Figure 2.

Copy number profiles, intertumoral heterogeneity, and EMT signature subpopulations are identified. (A) The chromosomal landscape of copy number for 13,634 epithelial cells of seven primary tumors; amplification (red) and deletions (blue). (B) The chromosomal landscape of copy number for 2849 epithelial cells of metastatic tumors and primary tumors of the HG3 patient (L_HG3_P means the primary tumor from the left ovary in the HG3 patient; R_HG3_P means the primary tumor from the right ovary in HG3 patient). (C) The UMAP projection of 17,551 epithelial cells from 10 tumors of six patients (indicated by labels and colors) reveals tumor-specific clusters. (D) Differentially expressed genes of the top 10 genes (rows) that are differentially expressed in each cluster (columns). (E) Differentially expressed genes between Scissor⁺ cells and all other cells in HGSOCs, each point represents a gene.

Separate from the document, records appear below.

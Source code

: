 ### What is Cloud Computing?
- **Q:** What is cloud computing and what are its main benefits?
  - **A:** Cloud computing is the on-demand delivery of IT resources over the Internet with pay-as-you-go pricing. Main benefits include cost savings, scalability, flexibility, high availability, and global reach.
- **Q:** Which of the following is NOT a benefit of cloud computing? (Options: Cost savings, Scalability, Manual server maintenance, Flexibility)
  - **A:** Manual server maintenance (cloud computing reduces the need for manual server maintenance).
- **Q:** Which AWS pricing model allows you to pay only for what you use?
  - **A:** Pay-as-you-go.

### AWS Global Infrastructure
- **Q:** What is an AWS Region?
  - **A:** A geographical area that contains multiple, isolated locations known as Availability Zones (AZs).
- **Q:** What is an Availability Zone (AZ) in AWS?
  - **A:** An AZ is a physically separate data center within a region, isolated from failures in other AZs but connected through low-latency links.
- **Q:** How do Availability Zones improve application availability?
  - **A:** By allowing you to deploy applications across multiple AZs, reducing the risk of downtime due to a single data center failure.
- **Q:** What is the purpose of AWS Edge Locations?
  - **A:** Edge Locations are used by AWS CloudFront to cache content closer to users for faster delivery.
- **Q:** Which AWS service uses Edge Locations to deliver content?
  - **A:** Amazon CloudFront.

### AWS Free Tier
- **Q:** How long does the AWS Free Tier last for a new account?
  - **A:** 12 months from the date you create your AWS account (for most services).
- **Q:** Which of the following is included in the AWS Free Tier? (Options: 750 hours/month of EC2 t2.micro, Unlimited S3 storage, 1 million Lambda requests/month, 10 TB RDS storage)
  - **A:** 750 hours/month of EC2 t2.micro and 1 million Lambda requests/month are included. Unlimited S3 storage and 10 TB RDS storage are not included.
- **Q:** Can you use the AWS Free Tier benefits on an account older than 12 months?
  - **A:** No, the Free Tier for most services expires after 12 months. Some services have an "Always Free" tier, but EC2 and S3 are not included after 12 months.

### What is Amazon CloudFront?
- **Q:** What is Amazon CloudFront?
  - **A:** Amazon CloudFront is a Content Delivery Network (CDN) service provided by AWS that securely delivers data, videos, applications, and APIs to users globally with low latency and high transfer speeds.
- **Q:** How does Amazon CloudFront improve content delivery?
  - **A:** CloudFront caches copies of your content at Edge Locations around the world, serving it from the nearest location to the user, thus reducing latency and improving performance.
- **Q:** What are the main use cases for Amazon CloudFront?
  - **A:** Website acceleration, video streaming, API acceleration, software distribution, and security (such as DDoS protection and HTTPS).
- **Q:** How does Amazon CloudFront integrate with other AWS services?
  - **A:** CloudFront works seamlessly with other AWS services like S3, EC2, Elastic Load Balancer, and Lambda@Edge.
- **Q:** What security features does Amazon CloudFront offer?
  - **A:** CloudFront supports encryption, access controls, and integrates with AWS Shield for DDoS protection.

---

Red: significant genes; Black: NS genes. avg_logFC: log 2 fold-change of the average expression between the two groups. ((log-FC > 0.25, FDR <0.05) (F) Enrichment of significant genes related to Reactome and Hallmark pathways. (G) Kaplan-Meier plot shows that high expression of EMT signature has shorter overall survival in ovarian cancer. The high and low patients are split by the mean expression of the EMT-related gene set.